Brauch man eigenlich spacer unterm vorbau oder ist das aus technischer sicht nicht nötig?


----------



## Xyz79 (10. November 2014)

Brauch man nicht.


----------



## slrzo (11. November 2014)

Braucht man nicht, aber evtl. muss man aufpassen da der Lenker dann am Oberrohr anschlagen kann. Ansonsten würde ich beim bestellen nicht direkt ohne Spacer kaufen. Kürzen kann man später zur Not immer noch.


----------



## Xyz79 (16. November 2014)

Gibt es eigentlich schraubbare 4 Fach Zugführungen. Hab da noch nix schönes gefunden. Vielleicht hat ja jemand ne Bezugsquelle


----------



## seele (16. November 2014)

das würde mich auch interessieren, wenn noch eine versenkbare sattelstütze dazu kommt sieht es dann nach wildem gebastel aus.


----------



## Xyz79 (16. November 2014)

Ich hab die Reverb Leitung mit Kabelbindern befestigt. Schön ist das jetzt nicht wirklich. Deshalb wären 4fach Halter ein Traum!


----------



## sbradl (16. November 2014)

Frag mal bei Transalp nach. 4-Fach gibts da zwar nicht aber eine längere Schraube und einen 1fach Halter, den du unter die 3-Fach Halter machen kannst. War beim alten summitrider Rahmen so gemacht


----------



## Xyz79 (16. November 2014)

Ah.Ok. 
Werd da mal anfragen.


----------



## MTB-News.de




----------



## Xyz79 (26. November 2014)

So. Halter von ta sind verbaut.
Deutlich schöner. Hab allerdings noch die mitgelieferten Inbusschrauben gegen Schrauben mit flacherem Kopf getauscht.


----------



## sbradl (26. November 2014)

Ja stimmt die dicken Schraubenköpfe sind nicht die schönsten. Und machen vorn am Steuerrohr das rein- und rausschrauben nicht einfacher 

Da ich mir ja den neuen Summitriderrahmen gegönnt habe werde ich dem Ambition demnächst auch ein paar neue Teile gönnen damit es wieder öfter zum Einsatz kommt...


----------



## Xyz79 (26. November 2014)

sbradl schrieb:


> Ja stimmt die dicken Schraubenköpfe sind nicht die schönsten. Und machen von am Steuerrohr das rein- und rausschrauben  nicht einfacher
> 
> Stimmt. Obwohl ich den L Rahmen hab war da nicht so viel Platz.


----------



## lowersaxonie (11. Januar 2015)

Moin Moin.
Ich trage mich mit Gedanken das Ambition X12 zu kaufen.
Nachdem ich im net aber einen test von der biker bravo gelesen habe bin ich mir nicht mehr so sicher.
Da stand sehr zu meinem leidwesen das der rahmen für "schwere Fahrer " zu weich sei.
---- ich 110 + rucksack--- fällt das schon unter schwer? ;-)
Jemand in meiner annähernden gewichtsklasse dabei der mir bei der entscheidungsfindung da helfen kann ?

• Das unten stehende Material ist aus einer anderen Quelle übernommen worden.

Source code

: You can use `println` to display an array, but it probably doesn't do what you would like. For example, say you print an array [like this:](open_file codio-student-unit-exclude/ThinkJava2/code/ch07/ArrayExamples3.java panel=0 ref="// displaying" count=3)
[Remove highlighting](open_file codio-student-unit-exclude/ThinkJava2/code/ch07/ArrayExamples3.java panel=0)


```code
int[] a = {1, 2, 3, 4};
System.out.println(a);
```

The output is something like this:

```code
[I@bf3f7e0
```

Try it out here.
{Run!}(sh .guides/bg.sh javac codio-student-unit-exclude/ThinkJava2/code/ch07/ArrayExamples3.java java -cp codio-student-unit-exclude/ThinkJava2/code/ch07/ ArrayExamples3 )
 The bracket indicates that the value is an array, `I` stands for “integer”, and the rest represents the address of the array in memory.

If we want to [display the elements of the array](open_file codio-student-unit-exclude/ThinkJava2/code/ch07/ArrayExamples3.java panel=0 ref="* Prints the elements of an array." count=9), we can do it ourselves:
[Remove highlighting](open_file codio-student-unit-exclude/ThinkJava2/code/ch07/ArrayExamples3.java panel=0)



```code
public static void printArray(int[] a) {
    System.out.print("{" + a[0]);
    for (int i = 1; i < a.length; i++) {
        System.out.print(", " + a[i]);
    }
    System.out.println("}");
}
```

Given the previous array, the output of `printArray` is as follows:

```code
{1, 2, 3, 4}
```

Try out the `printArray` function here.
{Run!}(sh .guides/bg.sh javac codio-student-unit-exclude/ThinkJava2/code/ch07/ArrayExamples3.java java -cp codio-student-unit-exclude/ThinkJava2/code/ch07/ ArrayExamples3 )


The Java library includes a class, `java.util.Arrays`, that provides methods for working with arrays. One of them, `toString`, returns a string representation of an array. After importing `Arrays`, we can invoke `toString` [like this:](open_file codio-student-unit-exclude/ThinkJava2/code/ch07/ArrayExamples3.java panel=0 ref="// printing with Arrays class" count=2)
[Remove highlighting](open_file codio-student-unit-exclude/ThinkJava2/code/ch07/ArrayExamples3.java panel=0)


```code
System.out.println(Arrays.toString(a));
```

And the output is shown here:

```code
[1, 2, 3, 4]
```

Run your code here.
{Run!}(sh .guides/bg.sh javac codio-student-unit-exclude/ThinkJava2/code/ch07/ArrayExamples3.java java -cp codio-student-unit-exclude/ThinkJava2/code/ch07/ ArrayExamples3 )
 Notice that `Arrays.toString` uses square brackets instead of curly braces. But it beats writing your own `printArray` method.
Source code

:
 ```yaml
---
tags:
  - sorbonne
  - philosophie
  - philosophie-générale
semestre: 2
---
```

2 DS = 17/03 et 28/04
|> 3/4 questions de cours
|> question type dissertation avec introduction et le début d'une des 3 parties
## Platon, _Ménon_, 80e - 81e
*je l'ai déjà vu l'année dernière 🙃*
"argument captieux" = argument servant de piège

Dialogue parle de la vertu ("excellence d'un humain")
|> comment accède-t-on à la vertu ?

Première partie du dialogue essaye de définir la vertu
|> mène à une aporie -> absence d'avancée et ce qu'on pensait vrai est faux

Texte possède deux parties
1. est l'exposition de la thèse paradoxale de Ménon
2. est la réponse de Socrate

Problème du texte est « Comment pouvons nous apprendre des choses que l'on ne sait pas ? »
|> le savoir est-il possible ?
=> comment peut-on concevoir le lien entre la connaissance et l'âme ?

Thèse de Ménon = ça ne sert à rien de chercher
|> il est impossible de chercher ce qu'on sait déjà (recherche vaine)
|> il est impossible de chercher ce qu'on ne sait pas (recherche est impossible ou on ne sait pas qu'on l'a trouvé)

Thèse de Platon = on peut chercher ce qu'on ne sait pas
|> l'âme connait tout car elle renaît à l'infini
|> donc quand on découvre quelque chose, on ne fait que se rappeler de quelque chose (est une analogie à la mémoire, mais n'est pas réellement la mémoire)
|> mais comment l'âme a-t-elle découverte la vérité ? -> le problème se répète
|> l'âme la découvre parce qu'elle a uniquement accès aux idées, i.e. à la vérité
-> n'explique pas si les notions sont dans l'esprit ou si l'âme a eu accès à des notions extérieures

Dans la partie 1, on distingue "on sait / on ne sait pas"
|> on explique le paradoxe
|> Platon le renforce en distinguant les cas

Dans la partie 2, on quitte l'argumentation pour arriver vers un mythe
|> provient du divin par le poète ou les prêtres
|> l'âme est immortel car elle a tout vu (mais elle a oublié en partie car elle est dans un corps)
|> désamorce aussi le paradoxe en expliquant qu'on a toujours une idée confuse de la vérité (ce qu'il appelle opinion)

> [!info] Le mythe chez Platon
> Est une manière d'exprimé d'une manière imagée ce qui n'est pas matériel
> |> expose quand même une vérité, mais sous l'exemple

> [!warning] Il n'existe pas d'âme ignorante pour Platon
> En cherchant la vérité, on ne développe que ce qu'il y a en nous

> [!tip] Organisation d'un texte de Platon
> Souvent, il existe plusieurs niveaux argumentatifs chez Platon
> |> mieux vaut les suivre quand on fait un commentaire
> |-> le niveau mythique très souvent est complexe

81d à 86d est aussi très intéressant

ich sach mal danke im voraus.


----------



## reaction187 (11. Januar 2015)

Ambition X12?

Das hat doch Ausfallende für Schnellspanner.


----------



## sbradl (11. Januar 2015)

reaction187 schrieb:


> Ambition X12?
> 
> Das hat doch Ausfallende für Schnellspanner.


Dann würde es aber nicht X12 heißen  Er meint das 29er


----------



## MTB-News.de




----------



## reaction187 (11. Januar 2015)

achja, 29 zoll.

tut mir leid, ich vergess das immer wieder weil 29 zoll existiert für mich bei mtb gar nicht, genau wie 27,54321 oder wie das heißt 

in wahrheit gibt es nur 26" bei mtb, alles andere ist eine Nebenerscheinung.


----------



## sbradl (11. Januar 2015)

Bei mir auch.... Würde aber bestimmt lustig aussehen. Mein ambition mit 16" Rahmen sieht ja schon wie ein kinderrad aus ^^


----------



## lowersaxonie (12. Januar 2015)

Moin Moin.
Ich trage mich mit Gedanken das Ambition 29er X12 zu kaufen.
Nachdem ich im net aber einen test von der biker bravo gelesen habe bin ich mir nicht mehr so sicher.
Da stand sehr zu meinem leidwesen das der rahmen für "schwere Fahrer " zu weich sei.
---- ich 110 + rucksack--- fällt das schon unter schwer? ;-)
Jemand in meiner annähernden gewichtsklasse dabei der mir bei der entscheidungsfindung helfen kann?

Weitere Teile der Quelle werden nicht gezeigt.